The Quality Assessment / Quality Control (QA/QC) Script includes a checklist of the conditions that must be met prior to PAD-US aggregation. The PAD-US development team uses a Python script to generate a QA/QC report based on the items on this checklist. Issues are flagged in reports to support additional review and formatting by data stewards or the PAD-US Team to ensure all PAD-US input files are in a common format to the extent possible. The QA/QC script is run each time a source file is submitted, supporting dialog with data stewards to address corrections as needed. The checklist is summarized below:
QA/QC CHECKLIST FOR INPUTS TO PAD-US
-
Check Projection and Geographic Coordinate System
-
Check format and structure or checkout copy of previous PAD-US version
-
Ensure all records are complete for required attributes
-
Ensure all coded domains are assigned
-
Check for unknown or blank Unit Names (for example, “unknown,” “Unk,” or “ “).
-
Check for records where Unit Name does not meet the following standards: Proper Case, extra spaces, special characters, tabs and returns
-
Ensure reference fields are attributed and meet standards (for example, GIS Source Date = yyyy/mm/dd).
-
Flag duplicate polygons when polygons overlap and attributes are the same.
-
Flag records where Owner Name and Owner Type do not match standard crosswalk
-
Flag records where Manager Name and Manager Type do not match standard crosswalk
-
Flag duplicate Source_PAID records by Aggregator Source
-
Identify, report and delete records with zero geometry
-
Apply categorical GAP Status Code, IUCN Category, and Public Access measures in the absence of local review (that is, where Code Source = blank, null or GAP - Default)
-
Flag locally reviewed GAP Codes that do not match categorical assignments for manual review
-
Check and repair geometry
-
Compare and / or clip input data to Census state jurisdictional boundaries, as needed, and attribute State Name.

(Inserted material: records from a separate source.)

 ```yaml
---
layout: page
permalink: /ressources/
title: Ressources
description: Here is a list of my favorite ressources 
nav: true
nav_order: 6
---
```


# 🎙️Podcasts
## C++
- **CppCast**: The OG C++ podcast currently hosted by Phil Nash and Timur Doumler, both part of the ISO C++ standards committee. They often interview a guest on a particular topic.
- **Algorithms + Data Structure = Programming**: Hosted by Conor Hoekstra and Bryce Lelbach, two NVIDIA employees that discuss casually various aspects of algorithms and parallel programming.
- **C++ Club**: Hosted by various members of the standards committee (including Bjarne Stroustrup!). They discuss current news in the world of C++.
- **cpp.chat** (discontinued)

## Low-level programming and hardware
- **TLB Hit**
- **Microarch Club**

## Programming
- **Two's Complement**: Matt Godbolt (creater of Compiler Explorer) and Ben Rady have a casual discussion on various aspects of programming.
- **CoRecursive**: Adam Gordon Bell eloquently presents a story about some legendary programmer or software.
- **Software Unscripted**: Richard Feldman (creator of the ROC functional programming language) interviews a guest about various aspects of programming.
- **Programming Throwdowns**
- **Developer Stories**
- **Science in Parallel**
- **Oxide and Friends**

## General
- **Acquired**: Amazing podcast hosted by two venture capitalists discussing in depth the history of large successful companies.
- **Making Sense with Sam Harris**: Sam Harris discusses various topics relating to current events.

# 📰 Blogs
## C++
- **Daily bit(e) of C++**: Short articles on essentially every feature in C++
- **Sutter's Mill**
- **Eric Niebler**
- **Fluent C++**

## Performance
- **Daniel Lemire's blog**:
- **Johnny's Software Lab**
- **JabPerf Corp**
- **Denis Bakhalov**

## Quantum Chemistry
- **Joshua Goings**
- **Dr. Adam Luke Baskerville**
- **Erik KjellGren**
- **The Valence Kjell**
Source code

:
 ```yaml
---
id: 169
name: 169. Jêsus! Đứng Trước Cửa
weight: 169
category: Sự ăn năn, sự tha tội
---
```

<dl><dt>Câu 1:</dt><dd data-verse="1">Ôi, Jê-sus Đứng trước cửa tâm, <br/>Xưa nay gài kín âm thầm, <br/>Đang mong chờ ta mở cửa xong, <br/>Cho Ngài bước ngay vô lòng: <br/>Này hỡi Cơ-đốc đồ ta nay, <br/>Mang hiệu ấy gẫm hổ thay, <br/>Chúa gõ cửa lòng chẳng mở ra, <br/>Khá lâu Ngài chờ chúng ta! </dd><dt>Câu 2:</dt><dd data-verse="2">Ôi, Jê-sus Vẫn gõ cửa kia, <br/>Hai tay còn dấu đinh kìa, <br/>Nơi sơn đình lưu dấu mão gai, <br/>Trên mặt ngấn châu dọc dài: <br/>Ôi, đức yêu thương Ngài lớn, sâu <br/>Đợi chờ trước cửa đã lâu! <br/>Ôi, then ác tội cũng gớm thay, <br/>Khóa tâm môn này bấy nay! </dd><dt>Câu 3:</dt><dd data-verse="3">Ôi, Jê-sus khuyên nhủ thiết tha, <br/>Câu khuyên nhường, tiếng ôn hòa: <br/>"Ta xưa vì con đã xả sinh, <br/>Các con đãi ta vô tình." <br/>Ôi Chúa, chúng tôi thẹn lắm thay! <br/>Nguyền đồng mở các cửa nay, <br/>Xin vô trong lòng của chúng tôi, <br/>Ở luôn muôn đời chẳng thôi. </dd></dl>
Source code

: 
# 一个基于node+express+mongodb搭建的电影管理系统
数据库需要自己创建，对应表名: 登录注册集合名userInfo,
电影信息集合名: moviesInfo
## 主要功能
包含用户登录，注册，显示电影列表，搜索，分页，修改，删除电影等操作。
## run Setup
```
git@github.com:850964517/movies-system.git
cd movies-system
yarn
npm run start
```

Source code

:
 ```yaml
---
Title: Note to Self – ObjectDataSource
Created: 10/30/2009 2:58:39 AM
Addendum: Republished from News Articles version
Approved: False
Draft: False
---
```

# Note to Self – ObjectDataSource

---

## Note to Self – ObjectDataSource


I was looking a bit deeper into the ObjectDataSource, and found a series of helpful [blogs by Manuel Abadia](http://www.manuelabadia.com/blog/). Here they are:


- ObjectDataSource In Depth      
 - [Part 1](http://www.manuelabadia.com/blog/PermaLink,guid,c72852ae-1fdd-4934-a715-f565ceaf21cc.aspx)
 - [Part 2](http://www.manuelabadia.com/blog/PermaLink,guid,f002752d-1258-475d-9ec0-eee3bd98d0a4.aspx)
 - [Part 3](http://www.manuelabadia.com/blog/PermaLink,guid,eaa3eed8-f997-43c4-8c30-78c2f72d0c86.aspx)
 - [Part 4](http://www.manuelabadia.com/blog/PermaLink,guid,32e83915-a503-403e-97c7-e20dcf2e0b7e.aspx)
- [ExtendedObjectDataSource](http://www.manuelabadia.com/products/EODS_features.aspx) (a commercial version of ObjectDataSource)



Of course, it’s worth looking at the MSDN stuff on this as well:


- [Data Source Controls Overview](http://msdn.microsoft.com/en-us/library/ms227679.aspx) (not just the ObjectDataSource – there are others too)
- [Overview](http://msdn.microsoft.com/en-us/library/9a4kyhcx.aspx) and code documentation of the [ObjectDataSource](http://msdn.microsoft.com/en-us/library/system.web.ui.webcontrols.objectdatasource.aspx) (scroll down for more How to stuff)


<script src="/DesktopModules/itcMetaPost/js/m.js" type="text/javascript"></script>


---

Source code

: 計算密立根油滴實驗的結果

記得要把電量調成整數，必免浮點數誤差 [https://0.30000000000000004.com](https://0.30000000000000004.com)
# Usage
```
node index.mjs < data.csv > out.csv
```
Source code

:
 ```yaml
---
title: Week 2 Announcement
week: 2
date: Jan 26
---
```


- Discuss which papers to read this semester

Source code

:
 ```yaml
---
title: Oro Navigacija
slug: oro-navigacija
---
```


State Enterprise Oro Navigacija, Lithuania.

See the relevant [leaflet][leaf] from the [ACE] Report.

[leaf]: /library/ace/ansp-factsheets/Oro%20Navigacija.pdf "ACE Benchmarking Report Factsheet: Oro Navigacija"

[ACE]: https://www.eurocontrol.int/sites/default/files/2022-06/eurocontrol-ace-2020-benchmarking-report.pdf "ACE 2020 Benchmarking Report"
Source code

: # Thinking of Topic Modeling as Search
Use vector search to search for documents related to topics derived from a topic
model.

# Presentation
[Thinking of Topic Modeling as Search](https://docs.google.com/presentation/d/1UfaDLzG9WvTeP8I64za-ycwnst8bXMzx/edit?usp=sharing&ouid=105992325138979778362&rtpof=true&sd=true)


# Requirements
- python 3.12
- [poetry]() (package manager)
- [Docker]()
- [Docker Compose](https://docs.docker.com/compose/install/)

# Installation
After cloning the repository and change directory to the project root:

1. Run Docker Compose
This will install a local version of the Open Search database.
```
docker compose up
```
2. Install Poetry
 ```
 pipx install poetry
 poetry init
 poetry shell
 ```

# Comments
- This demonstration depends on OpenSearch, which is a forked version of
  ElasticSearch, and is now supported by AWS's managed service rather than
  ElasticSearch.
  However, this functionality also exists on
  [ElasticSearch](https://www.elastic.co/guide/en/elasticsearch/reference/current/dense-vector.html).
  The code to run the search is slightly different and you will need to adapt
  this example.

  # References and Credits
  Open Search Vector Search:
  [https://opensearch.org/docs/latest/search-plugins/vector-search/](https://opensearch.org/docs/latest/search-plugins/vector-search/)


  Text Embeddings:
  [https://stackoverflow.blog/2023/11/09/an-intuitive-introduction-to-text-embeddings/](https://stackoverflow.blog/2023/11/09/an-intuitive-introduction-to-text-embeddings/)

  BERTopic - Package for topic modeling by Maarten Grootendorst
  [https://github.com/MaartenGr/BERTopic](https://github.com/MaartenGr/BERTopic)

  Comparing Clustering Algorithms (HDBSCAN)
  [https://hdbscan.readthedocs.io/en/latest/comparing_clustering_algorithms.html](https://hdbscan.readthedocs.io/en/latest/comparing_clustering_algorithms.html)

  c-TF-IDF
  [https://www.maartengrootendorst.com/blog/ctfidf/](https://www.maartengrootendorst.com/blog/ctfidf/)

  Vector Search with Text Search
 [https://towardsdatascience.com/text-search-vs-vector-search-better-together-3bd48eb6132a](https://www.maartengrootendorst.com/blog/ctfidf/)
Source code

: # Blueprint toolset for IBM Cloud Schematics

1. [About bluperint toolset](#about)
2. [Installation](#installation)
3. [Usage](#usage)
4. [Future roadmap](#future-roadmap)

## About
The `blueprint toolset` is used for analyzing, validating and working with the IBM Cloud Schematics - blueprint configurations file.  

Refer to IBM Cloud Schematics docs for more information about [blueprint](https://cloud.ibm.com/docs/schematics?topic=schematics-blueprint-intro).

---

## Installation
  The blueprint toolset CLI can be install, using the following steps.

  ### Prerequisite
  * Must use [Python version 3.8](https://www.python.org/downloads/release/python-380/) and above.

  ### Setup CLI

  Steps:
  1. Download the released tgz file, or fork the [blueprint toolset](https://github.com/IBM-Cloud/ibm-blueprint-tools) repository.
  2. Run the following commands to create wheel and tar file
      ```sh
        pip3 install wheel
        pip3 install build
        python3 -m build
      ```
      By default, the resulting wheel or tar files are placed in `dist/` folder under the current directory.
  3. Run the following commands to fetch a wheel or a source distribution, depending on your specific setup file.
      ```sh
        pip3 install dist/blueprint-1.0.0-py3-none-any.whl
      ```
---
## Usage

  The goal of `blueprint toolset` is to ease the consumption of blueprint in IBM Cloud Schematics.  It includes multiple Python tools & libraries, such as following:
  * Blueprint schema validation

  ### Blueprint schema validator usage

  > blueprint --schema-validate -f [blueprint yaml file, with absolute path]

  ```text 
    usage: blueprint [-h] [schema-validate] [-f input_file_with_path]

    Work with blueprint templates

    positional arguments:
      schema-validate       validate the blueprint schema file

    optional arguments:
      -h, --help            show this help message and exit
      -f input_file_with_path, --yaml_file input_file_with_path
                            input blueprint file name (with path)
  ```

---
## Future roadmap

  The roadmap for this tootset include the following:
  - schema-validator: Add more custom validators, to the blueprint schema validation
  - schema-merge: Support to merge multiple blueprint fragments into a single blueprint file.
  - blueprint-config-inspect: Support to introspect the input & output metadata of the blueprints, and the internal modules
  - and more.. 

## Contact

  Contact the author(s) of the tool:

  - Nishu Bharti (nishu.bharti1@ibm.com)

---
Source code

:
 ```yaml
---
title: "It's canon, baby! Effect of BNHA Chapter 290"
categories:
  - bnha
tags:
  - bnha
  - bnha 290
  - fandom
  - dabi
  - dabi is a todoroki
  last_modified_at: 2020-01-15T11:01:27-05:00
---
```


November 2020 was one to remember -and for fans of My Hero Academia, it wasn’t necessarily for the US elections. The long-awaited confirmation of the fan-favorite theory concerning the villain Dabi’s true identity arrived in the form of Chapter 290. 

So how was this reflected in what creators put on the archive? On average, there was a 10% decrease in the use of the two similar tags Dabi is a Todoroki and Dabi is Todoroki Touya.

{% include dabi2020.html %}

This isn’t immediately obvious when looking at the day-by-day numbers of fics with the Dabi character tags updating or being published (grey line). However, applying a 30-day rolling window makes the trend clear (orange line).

Two different methods for checking and assigning State Name attributes are used, the main method is to ‘clip’ all input data to the boundaries provided by the CENSUS State Boundary File. This method creates new polygons for each piece of a source polygon that crosses a state line. The second method uses a selection by location to select and attribute records based on the location of their centroid, this does not alter the shape of the polygon.